By then, I couldn't stand it myself so I stopped the sucking, found a little bottle with lube in my pocket and used it on Hakkai's opening. He willingly opened up his thighs to let me have free way. I laid his legs on my shoulders and entered him. Oh, such pleasure, we both gasped and moaned. With one of my hands I gave his penis a little extra attention, and it payed off. We both exploded in a mutual orgasm that was beyond words.
After we lay in each other arms kissing and caressing. Hakkai had snuggled up with his face against my neck and I stroke his hair. Those moments after sex are lovely too. They are never that good with a girl, maybe because with Hakkai it's more than just desire. I really love him. Heh, guess I have said that already. Well, if I'm to write down my feelings and it comes to Hakkai, I can't say that enough. I love him, I love him, I love him.

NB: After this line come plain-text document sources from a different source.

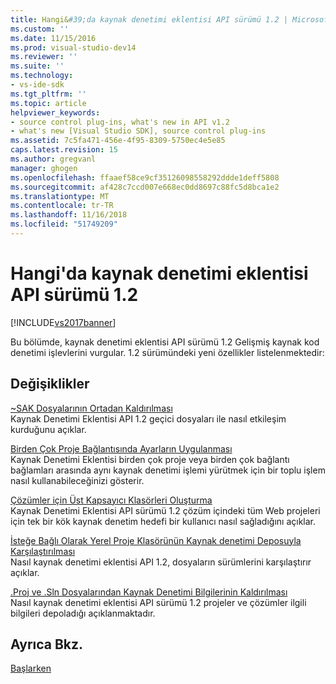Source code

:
 ```yaml
---
title: Hangi&#39;da kaynak denetimi eklentisi API sürümü 1.2 | Microsoft Docs
ms.custom: ''
ms.date: 11/15/2016
ms.prod: visual-studio-dev14
ms.reviewer: ''
ms.suite: ''
ms.technology:
- vs-ide-sdk
ms.tgt_pltfrm: ''
ms.topic: article
helpviewer_keywords:
- source control plug-ins, what's new in API v1.2
- what's new [Visual Studio SDK], source control plug-ins
ms.assetid: 7c5fa471-456e-4f95-8309-5750ec4e5e85
caps.latest.revision: 15
ms.author: gregvanl
manager: ghogen
ms.openlocfilehash: ffaaef58ce9cf35126098558292ddde1deff5808
ms.sourcegitcommit: af428c7ccd007e668ec0dd8697c88fc5d8bca1e2
ms.translationtype: MT
ms.contentlocale: tr-TR
ms.lasthandoff: 11/16/2018
ms.locfileid: "51749209"
---
```

# <a name="what39s-new-in-the-source-control-plug-in-api-version-12"></a>Hangi&#39;da kaynak denetimi eklentisi API sürümü 1.2
[!INCLUDE[vs2017banner](../../includes/vs2017banner.md)]

Bu bölümde, kaynak denetimi eklentisi API sürümü 1.2 Gelişmiş kaynak kod denetimi işlevlerini vurgular. 1.2 sürümündeki yeni özellikler listelenmektedir:  
  
## <a name="changes"></a>Değişiklikler  
 [~SAK Dosyalarının Ortadan Kaldırılması](../../extensibility/internals/elimination-of-tilde-sak-files.md)  
 Kaynak Denetimi Eklentisi API 1.2 geçici dosyaları ile nasıl etkileşim kurduğunu açıklar.  
  
 [Birden Çok Proje Bağlantısında Ayarların Uygulanması](../../extensibility/internals/application-of-settings-across-multiple-project-connections.md)  
 Kaynak Denetimi Eklentisi birden çok proje veya birden çok bağlantı bağlamları arasında aynı kaynak denetimi işlemi yürütmek için bir toplu işlem nasıl kullanabileceğinizi gösterir.  
  
 [Çözümler için Üst Kapsayıcı Klasörleri Oluşturma](../../extensibility/internals/creating-parent-container-folders-for-solutions.md)  
 Kaynak Denetimi Eklentisi API sürümü 1.2 çözüm içindeki tüm Web projeleri için tek bir kök kaynak denetim hedefi bir kullanıcı nasıl sağladığını açıklar.  
  
 [İsteğe Bağlı Olarak Yerel Proje Klasörünün Kaynak denetimi Deposuyla Karşılaştırılması](../../extensibility/internals/optional-comparison-of-local-project-folder-to-source-control-store.md)  
 Nasıl kaynak denetimi eklentisi API 1.2, dosyaların sürümlerini karşılaştırır açıklar.  
  
 [.Proj ve .Sln Dosyalarından Kaynak Denetimi Bilgilerinin Kaldırılması](../../extensibility/internals/removal-of-source-control-information-from-dot-proj-and-dot-sln-files.md)  
 Nasıl kaynak denetimi eklentisi API sürümü 1.2 projeler ve çözümler ilgili bilgileri depoladığı açıklanmaktadır.  
  
## <a name="see-also"></a>Ayrıca Bkz.  
 [Başlarken](../../extensibility/internals/getting-started-with-source-control-plug-ins.md)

Guess it's time for bed again. Maybe I can snuggle up in Hakkai's arms for a while. I think Sanzo and Goku are asleep but you can never be sure. What the hell, I doubt they'll be shocked if they saw us. Well, not Sanzo anyway, for a monk he's quite tolerant, even if he likes us to think he's not.
So, now I've written down my feelings for Hakkai. I hope this will make Hakkai happy. But I don't think I let him read it. I'll just tell him I wrote about him and let him wonder. If he looks sad when I tell him I'll kiss him, if he looks happy... I'll kiss him anyway.